WHAT YOU WILL DO:
Every line containing "configuration" should be identified and copied from the data below.

INFORMATION SHOWN:
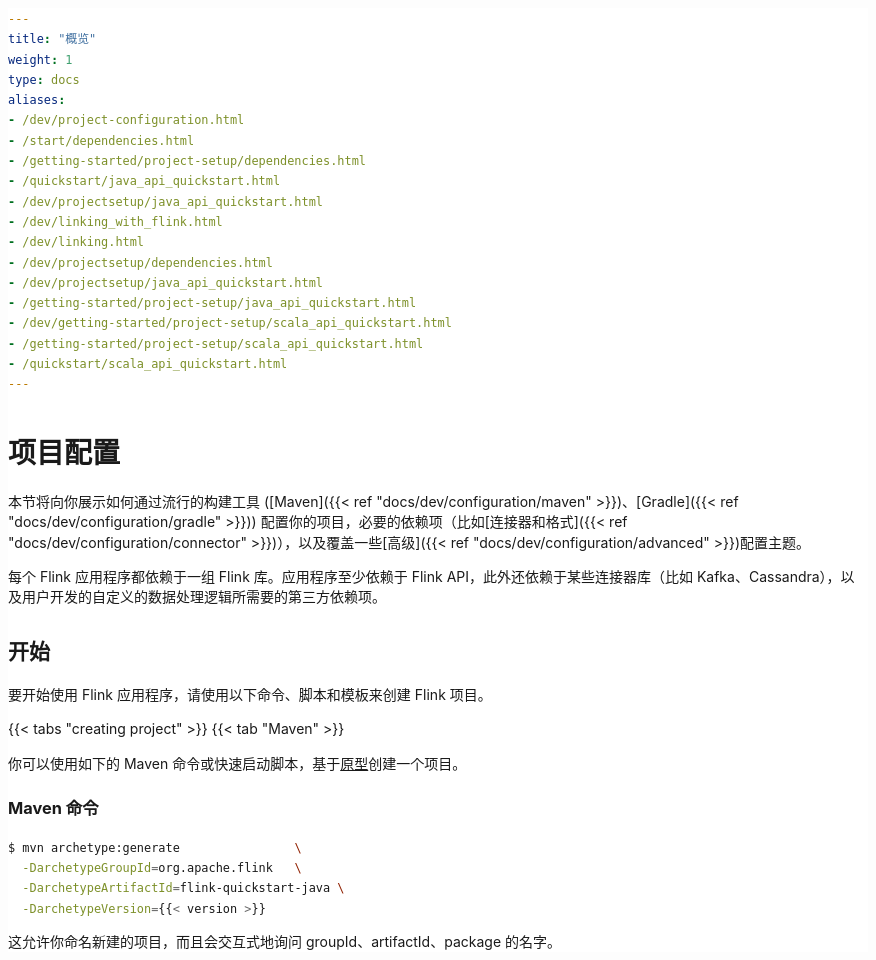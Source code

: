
 ```yaml
---
title: "概览"
weight: 1
type: docs
aliases:
- /dev/project-configuration.html
- /start/dependencies.html
- /getting-started/project-setup/dependencies.html
- /quickstart/java_api_quickstart.html
- /dev/projectsetup/java_api_quickstart.html
- /dev/linking_with_flink.html
- /dev/linking.html
- /dev/projectsetup/dependencies.html
- /dev/projectsetup/java_api_quickstart.html
- /getting-started/project-setup/java_api_quickstart.html
- /dev/getting-started/project-setup/scala_api_quickstart.html
- /getting-started/project-setup/scala_api_quickstart.html
- /quickstart/scala_api_quickstart.html
---
```



<a name="project-configuration"></a>

# 项目配置

本节将向你展示如何通过流行的构建工具 ([Maven]({{< ref "docs/dev/configuration/maven" >}})、[Gradle]({{< ref "docs/dev/configuration/gradle" >}})) 配置你的项目，必要的依赖项（比如[连接器和格式]({{< ref "docs/dev/configuration/connector" >}})），以及覆盖一些[高级]({{< ref "docs/dev/configuration/advanced" >}})配置主题。

每个 Flink 应用程序都依赖于一组 Flink 库。应用程序至少依赖于 Flink API，此外还依赖于某些连接器库（比如 Kafka、Cassandra），以及用户开发的自定义的数据处理逻辑所需要的第三方依赖项。

<a name="getting-started"></a>

## 开始

要开始使用 Flink 应用程序，请使用以下命令、脚本和模板来创建 Flink 项目。

{{< tabs "creating project" >}}
{{< tab "Maven" >}}

你可以使用如下的 Maven 命令或快速启动脚本，基于[原型](https://maven.apache.org/guides/introduction/introduction-to-archetypes.html)创建一个项目。

<a name="maven-command"></a>

### Maven 命令
```bash
$ mvn archetype:generate                \
  -DarchetypeGroupId=org.apache.flink   \
  -DarchetypeArtifactId=flink-quickstart-java \
  -DarchetypeVersion={{< version >}}
```
这允许你命名新建的项目，而且会交互式地询问 groupId、artifactId、package 的名字。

EXERCISE RESULT:
- /dev/project-configuration.html
<a name="project-configuration"></a>
本节将向你展示如何通过流行的构建工具 ([Maven]({{< ref "docs/dev/configuration/maven" >}})、[Gradle]({{< ref "docs/dev/configuration/gradle" >}})) 配置你的项目，必要的依赖项（比如[连接器和格式]({{< ref "docs/dev/configuration/connector" >}})），以及覆盖一些[高级]({{< ref "docs/dev/configuration/advanced" >}})配置主题。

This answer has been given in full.